**** EXCERPTED RECORDS

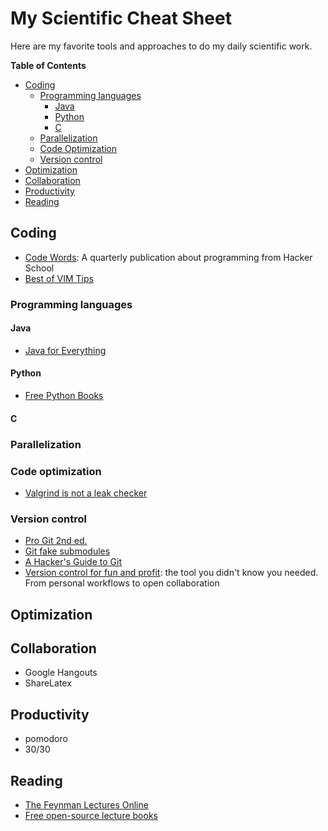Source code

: # My Scientific Cheat Sheet

Here are my favorite tools and approaches to do my daily scientific work.

**Table of Contents**

- [Coding](#coding)
  - [Programming languages](#programming-languages)
    - [Java](#java)
    - [Python](#python)
    - [C](#c)
  - [Parallelization](#parallelization)
  - [Code Optimization](#code-optimization)
  - [Version control](#version-control)
- [Optimization](#optimization)
- [Collaboration](#collaboration)
- [Productivity](#productivity)
- [Reading](#reading)

## Coding

- [Code Words](https://codewords.hackerschool.com/): A quarterly publication about programming from Hacker School
- [Best of VIM Tips](http://zzapper.co.uk/vimtips.html) 

### Programming languages

#### Java
- [Java for Everything](http://www.teamten.com/lawrence/writings/java-for-everything.html)

#### Python

- [Free Python Books](http://inventwithpython.com/bookshelf/)

#### C

### Parallelization

### Code optimization

- [Valgrind is not a leak checker](http://maintainablecode.logdown.com/posts/245425-valgrind-is-not-a-leak-checker)

### Version control

- [Pro Git 2nd ed.](http://git-scm.com/book/en/v2)
- [Git fake submodules](http://debuggable.com/posts/git-fake-submodules:4b563ee4-f3cc-4061-967e-0e48cbdd56cb)
- [A Hacker's Guide to Git](http://wildlyinaccurate.com/a-hackers-guide-to-git)
- [Version control for fun and profit](http://nbviewer.ipython.org/github/fperez/reprosw/blob/master/Version%20Control.ipynb): the tool you didn't know you needed. From personal workflows to open collaboration

## Optimization

## Collaboration

* Google Hangouts
* ShareLatex

## Productivity

* pomodoro
* 30/30

## Reading

- [The Feynman Lectures Online](http://www.feynmanlectures.caltech.edu)
- [Free open-source lecture books](http://openstaxcollege.org/books)

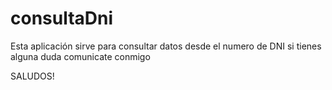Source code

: # consultaDni
Esta aplicación sirve para consultar datos desde el numero de DNI
si tienes alguna duda comunicate conmigo

SALUDOS!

********

Nothing but an exact copy is asked for: the lines from the start of the records through the line with "- [A Hacker's", both ends included, minus any pictures.

Source code

: # My Scientific Cheat Sheet

Here are my favorite tools and approaches to do my daily scientific work.

**Table of Contents**

- [Coding](#coding)
  - [Programming languages](#programming-languages)
    - [Java](#java)
    - [Python](#python)
    - [C](#c)
  - [Parallelization](#parallelization)
  - [Code Optimization](#code-optimization)
  - [Version control](#version-control)
- [Optimization](#optimization)
- [Collaboration](#collaboration)
- [Productivity](#productivity)
- [Reading](#reading)

## Coding

- [Code Words](https://codewords.hackerschool.com/): A quarterly publication about programming from Hacker School
- [Best of VIM Tips](http://zzapper.co.uk/vimtips.html) 

### Programming languages

#### Java
- [Java for Everything](http://www.teamten.com/lawrence/writings/java-for-everything.html)

#### Python

- [Free Python Books](http://inventwithpython.com/bookshelf/)

#### C

### Parallelization

### Code optimization

- [Valgrind is not a leak checker](http://maintainablecode.logdown.com/posts/245425-valgrind-is-not-a-leak-checker)

### Version control

- [Pro Git 2nd ed.](http://git-scm.com/book/en/v2)
- [Git fake submodules](http://debuggable.com/posts/git-fake-submodules:4b563ee4-f3cc-4061-967e-0e48cbdd56cb)
- [A Hacker's Guide to Git](http://wildlyinaccurate.com/a-hackers-guide-to-git)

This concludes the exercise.